Pierce’s Picks: “Dying on the Vine”

A weekly alert for followers of crime, mystery, and thriller fiction.

Dying on the Vine, by Aaron Elkins (Berkley):
Not to be confused with Peter King’s 1998 novel of the same name, this book is Elkins’ 17th entry in his series featuring forensic anthropologist Gideon Oliver, aka The Skeleton Detective. As has been the case in several previous entries, the trouble begins when Oliver and his wife, Julie, go traveling--in this instance, on a lecture junket to the Tuscany wine region of Italy.

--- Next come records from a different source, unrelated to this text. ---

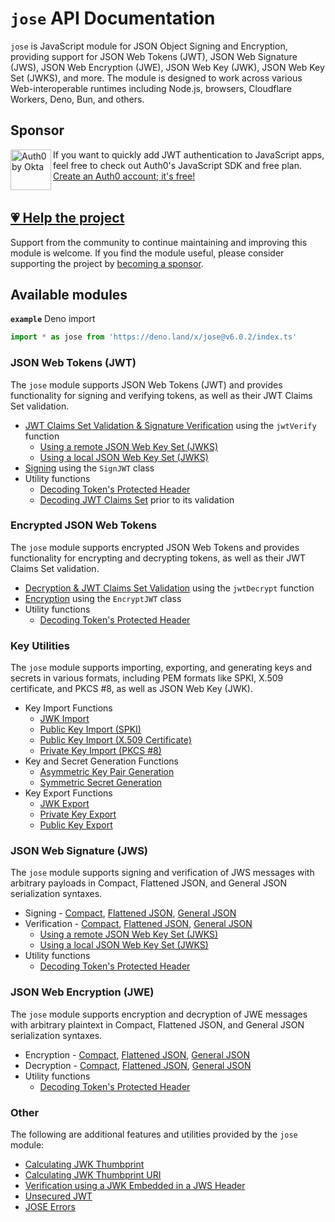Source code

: # `jose` API Documentation

`jose` is JavaScript module for JSON Object Signing and Encryption, providing support for JSON Web Tokens (JWT), JSON Web Signature (JWS), JSON Web Encryption (JWE), JSON Web Key (JWK), JSON Web Key Set (JWKS), and more. The module is designed to work across various Web-interoperable runtimes including Node.js, browsers, Cloudflare Workers, Deno, Bun, and others.

## Sponsor

<picture>
  <source media="(prefers-color-scheme: dark)" srcset="../sponsor/Auth0byOkta_dark.png">
  <source media="(prefers-color-scheme: light)" srcset="../sponsor/Auth0byOkta_light.png">
  <img height="65" align="left" alt="Auth0 by Okta" src="../sponsor/Auth0byOkta_light.png">
</picture>

If you want to quickly add JWT authentication to JavaScript apps, feel free to check out Auth0's JavaScript SDK and free plan. [Create an Auth0 account; it's free!][sponsor-auth0]<br><br>

## [💗 Help the project](https://github.com/sponsors/panva)

Support from the community to continue maintaining and improving this module is welcome. If you find the module useful, please consider supporting the project by [becoming a sponsor](https://github.com/sponsors/panva).

## Available modules

**`example`** Deno import
```js
import * as jose from 'https://deno.land/x/jose@v6.0.2/index.ts'
```

### JSON Web Tokens (JWT)

The `jose` module supports JSON Web Tokens (JWT) and provides functionality for signing and verifying tokens, as well as their JWT Claims Set validation.

- [JWT Claims Set Validation & Signature Verification](https://github.com/panva/jose/blob/v6.0.2/docs/jwt/verify/functions/jwtVerify.md) using the `jwtVerify` function
  - [Using a remote JSON Web Key Set (JWKS)](https://github.com/panva/jose/blob/v6.0.2/docs/jwks/remote/functions/createRemoteJWKSet.md)
  - [Using a local JSON Web Key Set (JWKS)](https://github.com/panva/jose/blob/v6.0.2/docs/jwks/local/functions/createLocalJWKSet.md)
- [Signing](https://github.com/panva/jose/blob/v6.0.2/docs/jwt/sign/classes/SignJWT.md) using the `SignJWT` class
- Utility functions
  - [Decoding Token's Protected Header](https://github.com/panva/jose/blob/v6.0.2/docs/util/decode_protected_header/functions/decodeProtectedHeader.md)
  - [Decoding JWT Claims Set](https://github.com/panva/jose/blob/v6.0.2/docs/util/decode_jwt/functions/decodeJwt.md) prior to its validation

### Encrypted JSON Web Tokens

The `jose` module supports encrypted JSON Web Tokens and provides functionality for encrypting and decrypting tokens, as well as their JWT Claims Set validation.

- [Decryption & JWT Claims Set Validation](https://github.com/panva/jose/blob/v6.0.2/docs/jwt/decrypt/functions/jwtDecrypt.md) using the `jwtDecrypt` function
- [Encryption](https://github.com/panva/jose/blob/v6.0.2/docs/jwt/encrypt/classes/EncryptJWT.md) using the `EncryptJWT` class
- Utility functions
  - [Decoding Token's Protected Header](https://github.com/panva/jose/blob/v6.0.2/docs/util/decode_protected_header/functions/decodeProtectedHeader.md)

### Key Utilities

The `jose` module supports importing, exporting, and generating keys and secrets in various formats, including PEM formats like SPKI, X.509 certificate, and PKCS #8, as well as JSON Web Key (JWK).

- Key Import Functions
  - [JWK Import](https://github.com/panva/jose/blob/v6.0.2/docs/key/import/functions/importJWK.md)
  - [Public Key Import (SPKI)](https://github.com/panva/jose/blob/v6.0.2/docs/key/import/functions/importSPKI.md)
  - [Public Key Import (X.509 Certificate)](https://github.com/panva/jose/blob/v6.0.2/docs/key/import/functions/importX509.md)
  - [Private Key Import (PKCS #8)](https://github.com/panva/jose/blob/v6.0.2/docs/key/import/functions/importPKCS8.md)
- Key and Secret Generation Functions
  - [Asymmetric Key Pair Generation](https://github.com/panva/jose/blob/v6.0.2/docs/key/generate_key_pair/functions/generateKeyPair.md)
  - [Symmetric Secret Generation](https://github.com/panva/jose/blob/v6.0.2/docs/key/generate_secret/functions/generateSecret.md)
- Key Export Functions
  - [JWK Export](https://github.com/panva/jose/blob/v6.0.2/docs/key/export/functions/exportJWK.md)
  - [Private Key Export](https://github.com/panva/jose/blob/v6.0.2/docs/dkey/export/functions/exportPKCS8.md)
  - [Public Key Export](https://github.com/panva/jose/blob/v6.0.2/docs/dkey/export/functions/exportSPKI.md)

### JSON Web Signature (JWS)

The `jose` module supports signing and verification of JWS messages with arbitrary payloads in Compact, Flattened JSON, and General JSON serialization syntaxes.

- Signing - [Compact](https://github.com/panva/jose/blob/v6.0.2/docs/jws/compact/sign/classes/CompactSign.md), [Flattened JSON](https://github.com/panva/jose/blob/v6.0.2/docs/jws/flattened/sign/classes/FlattenedSign.md), [General JSON](https://github.com/panva/jose/blob/v6.0.2/docs/jws/general/sign/classes/GeneralSign.md)
- Verification - [Compact](https://github.com/panva/jose/blob/v6.0.2/docs/jws/compact/verify/functions/compactVerify.md), [Flattened JSON](https://github.com/panva/jose/blob/v6.0.2/docs/jws/flattened/verify/functions/flattenedVerify.md), [General JSON](https://github.com/panva/jose/blob/v6.0.2/docs/jws/general/verify/functions/generalVerify.md)
  - [Using a remote JSON Web Key Set (JWKS)](https://github.com/panva/jose/blob/v6.0.2/docs/jwks/remote/functions/createRemoteJWKSet.md)
  - [Using a local JSON Web Key Set (JWKS)](https://github.com/panva/jose/blob/v6.0.2/docs/jwks/local/functions/createLocalJWKSet.md)
- Utility functions
  - [Decoding Token's Protected Header](https://github.com/panva/jose/blob/v6.0.2/docs/util/decode_protected_header/functions/decodeProtectedHeader.md)

### JSON Web Encryption (JWE)

The `jose` module supports encryption and decryption of JWE messages with arbitrary plaintext in Compact, Flattened JSON, and General JSON serialization syntaxes.

- Encryption - [Compact](https://github.com/panva/jose/blob/v6.0.2/docs/jwe/compact/encrypt/classes/CompactEncrypt.md), [Flattened JSON](https://github.com/panva/jose/blob/v6.0.2/docs/jwe/flattened/encrypt/classes/FlattenedEncrypt.md), [General JSON](https://github.com/panva/jose/blob/v6.0.2/docs/jwe/general/encrypt/classes/GeneralEncrypt.md)
- Decryption - [Compact](https://github.com/panva/jose/blob/v6.0.2/docs/jwe/compact/decrypt/functions/compactDecrypt.md), [Flattened JSON](https://github.com/panva/jose/blob/v6.0.2/docs/jwe/flattened/decrypt/functions/flattenedDecrypt.md), [General JSON](https://github.com/panva/jose/blob/v6.0.2/docs/jwe/general/decrypt/functions/generalDecrypt.md)
- Utility functions
  - [Decoding Token's Protected Header](https://github.com/panva/jose/blob/v6.0.2/docs/util/decode_protected_header/functions/decodeProtectedHeader.md)

### Other

The following are additional features and utilities provided by the `jose` module:

- [Calculating JWK Thumbprint](https://github.com/panva/jose/blob/v6.0.2/docs/jwk/thumbprint/functions/calculateJwkThumbprint.md)
- [Calculating JWK Thumbprint URI](https://github.com/panva/jose/blob/v6.0.2/docs/jwk/thumbprint/functions/calculateJwkThumbprintUri.md)
- [Verification using a JWK Embedded in a JWS Header](https://github.com/panva/jose/blob/v6.0.2/docs/jwk/embedded/functions/EmbeddedJWK.md)
- [Unsecured JWT](https://github.com/panva/jose/blob/v6.0.2/docs/jwt/unsecured/classes/UnsecuredJWT.md)
- [JOSE Errors](https://github.com/panva/jose/blob/v6.0.2/docs/util/errors/README.md)

[sponsor-auth0]: https://a0.to/signup/panva

[^cjs]: CJS style `let jose = require('jose')` is possible in Node.js versions where `process.features.require_module` is `true` or with the `--experimental-require-module` Node.js CLI flag.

While there, they become involved in the mystery of Pietro Cubbiddu, a prominent vintner, and his wife, Nola, both of whom went missing from an isolated mountain cabin. Eleven months later their skeletal remains are discovered at the base of a steep cliff. It isn’t long afterward that the aged local police pathologist pronounces a verdict of murder-suicide, suggesting that Pietro killed his spouse and then himself after learning that she had been having an affair. Oliver, though, begs to differ. He happens to be visiting in Tuscany with Julie’s old friend Linda Rutledge, the wife of one of Pietro’s three sons. Asked to re-examine the bones, he concludes that the pathologist got nearly everything wrong. This exacerbates tensions within the Cubbiddu clan, which is already rocked by a rivalry between Pietro’s offspring and Nola’s child from a previous marriage, and by questions about whether Pietro had been planning to sell off the family’s winery. Elkins’ Gideon Oliver stories--which I’ve been reading ever since Fellowship of Fear (1982)--can be predictable in their construction, but that doesn’t make them any less entertaining. Sadly, Elkins says Dying on the Vine will be his last Oliver outing.